Projects

Memorial Sloan-Kettering's high-throughput screening (HTS) core facility, under the direction of Hakim Djaballah, has begun screening libraries of 250,000 compounds for effects on tumor cells. In these initial screens, several interesting compounds have been identified, including those that enhance the ability of radiation to kill cancer cells, specifically block cell proliferation, inhibit development of specific stem cells, and prevent cancer cell survival.

Radiation, which is one of the main treatments for gliomas, generates DNA damage, and our investigators are seeking ways to administer this therapy with minimal damage. Through a completed HTS screen, molecular biologist John Petrini and Hakim Djaballah identified a compound that synergizes with radiation in a nonneural tumor type. Ongoing projects include testing this compound in glioma cell lines or in glioma models, as well as performing screens looking for compounds that sensitize cells to radiation, specifically in glioma cells lines.

Molecular biologist Andy Koff has a specific interest in the biology of the cell cycle in gliomas, and is working to understand the way that cells decide to replicate.

CNS stem cells play a role in response to injury, regeneration, and brain tumor formation. Developmental biologists Lorenz Studer and Viviane Tabar are using recent advances in stem cell biology to develop radically new therapies for degenerative disease and cancer. Mark Tomishima, who directs the human embryonic stem cell core facility, provides additional stem cell expertise.

Growth of primary brain tumors, especially gliomas, is characterized by a prominent proliferative vascular component. In response to angiogenic cytokines, chemokines and growth factors, endothelial progenitor cells are mobilized to the glioma vascular niche, subsequently differentiating and incorporating into the sprouting neo-vessels.

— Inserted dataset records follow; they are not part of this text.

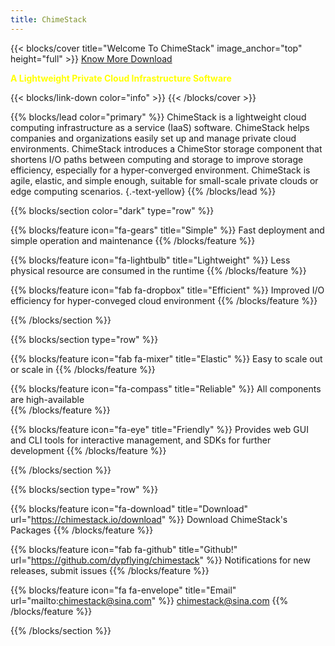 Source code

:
 ```yaml
---
title: ChimeStack
---
```


{{< blocks/cover title="Welcome To ChimeStack" image_anchor="top" height="full"  >}}
<a class="btn btn-lg btn-primary me-3 mb-4" href="/docs/">
  Know More <i class="fas fa-arrow-alt-circle-right ms-2"></i>
</a>
<a class="btn btn-lg btn-secondary me-3 mb-4" href="https://github.com/dypflying/chimestack">
  Download <i class="fa-download ms-2 "></i>
</a>
<p class="lead mt-5" style="color:yellow;"><b>A Lightweight Private Cloud Infrastructure Software</b></p>
{{< blocks/link-down color="info" >}}
{{< /blocks/cover >}}


{{% blocks/lead color="primary" %}}
ChimeStack is a lightweight cloud computing infrastructure as a service (IaaS) software. ChimeStack helps companies and organizations easily set up and manage private cloud environments. ChimeStack introduces a ChimeStor storage component that shortens I/O paths between computing and storage to improve storage efficiency, especially for a hyper-converged environment. ChimeStack is agile, elastic, and simple enough, suitable for small-scale private clouds or edge computing scenarios.
{.-text-yellow}
{{% /blocks/lead %}}


{{% blocks/section color="dark" type="row" %}}

{{% blocks/feature icon="fa-gears" title="Simple"  %}}
Fast deployment and simple operation and maintenance
{{% /blocks/feature %}}


{{% blocks/feature icon="fa-lightbulb" title="Lightweight"  %}}
Less physical resource are consumed in the runtime
{{% /blocks/feature %}}

{{% blocks/feature icon="fab fa-dropbox" title="Efficient" %}}
Improved I/O efficiency for hyper-conveged cloud environment
{{% /blocks/feature %}}

{{% /blocks/section %}}


{{% blocks/section type="row" %}}

{{% blocks/feature icon="fab fa-mixer" title="Elastic" %}}
Easy to scale out or scale in
{{% /blocks/feature %}}

{{% blocks/feature icon="fa-compass" title="Reliable" %}}
All components are high-available  
{{% /blocks/feature %}}

{{% blocks/feature icon="fa-eye" title="Friendly" %}}
Provides web GUI and CLI tools for interactive management, and SDKs for further development 
{{% /blocks/feature %}}

{{% /blocks/section %}}


{{% blocks/section type="row" %}}

{{% blocks/feature icon="fa-download" title="Download" url="https://chimestack.io/download" %}}
Download ChimeStack's Packages
{{% /blocks/feature %}}

{{% blocks/feature icon="fab fa-github" title="Github!"
    url="https://github.com/dypflying/chimestack" %}}
Notifications for new releases, submit issues
{{% /blocks/feature %}}

{{% blocks/feature icon="fa fa-envelope" title="Email" url="mailto:chimestack@sina.com" %}}
chimestack@sina.com
{{% /blocks/feature %}}

{{% /blocks/section %}}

Neurosurgeon Philip Gutin along with Shahin Rafii, a hematologist at Weill Cornell Medical College, is studying the mobilization and recruitment of these bone marrow-derived pro-angiogenic cells -- including endothelial progenitors and myelomonocytic precursors. This will expand the Brain Tumor Center's repertoire in the diagnostic and therapeutic fronts to exploit glioma angiogenesis in the context of functional biomarkers and cell-based therapeutics.

Rapid high-field cellular magnetic resonance imaging methods (CMRI) are currently being employed to investigate the migrational patterns of magnetically-labeled myelomonocytic precursor cells to suitable preclinical brain tumor models by Michelle Bradbury. The translation of these cellular methodologies to the clinic will facilitate our understanding of tumor angiogenesis and other biological processes pertaining to tumors, as well as be utilized for therapeutic purposes. CMRI has recently been approved for use in brain tumor patients as part of an NIH phase I clinical trial.

There are some signaling pathways that are abnormally elevated in gliomas. Some of these -- such as the PDGF, Ras, and Akt -- have been shown in mouse modeling experiments to cause glioma formation. Human Oncology and Pathogenesis Program chairman Charles Sawyers and laboratory head of the Molecular Pharmacology and Chemistry Program Neal Rosen are focused on these pathways and developing drugs targeting these pathways in central nervous system tumors.

Investigators at Memorial Sloan-Kettering have long been leaders in the development of mouse models for glioma, pre-clinical trials in glioma models, and molecular imaging of these models.

Cancer biology and genetics laboratory head Eric Holland developed the RCAS/tv-a system for glioma modeling, and has developed the testing of signal inhibitors and radiation in this mouse model. Some of the compounds tested have gone into brain tumor clinical trials, which have been based, in part, on pre-clinical trial data. The Holland laboratory has also developed bioluminescence reporter mice for use in preclinical trials.

In addition to utilizing optical imaging strategies in preclinical models, neuroradiologist Michelle Bradbury is focused on the non-invasive monitoring of central nervous system pathologies utilizing translational molecular imaging tools, such as positron emission tomography (PET).

By attaching a radioactive label to the most promising probes, PET imaging can be used to monitor and quantitate relevant tumor biology at the receptor level and in downstream signaling pathways. Using these methods, novel PET probes are currently being used to monitor treatment response to radiotherapy and small molecule pathway inhibitors in genetically engineered mouse models from the Holland laboratory. Additionally, nanoparticle probes are being formulated and tested in experimental models for future targeting of specific brain and head and neck tumors.

The immune system has been successfully harnessed to destroy cancer-bearing cells in experimental models of leukemia, lymphoma (Epstein-Barr Virus lymphoma), and prostate cancer. Immunologist Michel Sadelain is currently focused on the treatment of gliomas, specifically, on the role of cytokines in attracting T cells to these tumor types. Critical to targeting cancer cells is the ability to design and construct antigen receptors that will be used to genetically engineer T cells. The trafficking of these genetically engineered T cells in the CNS can then be observed non-invasively.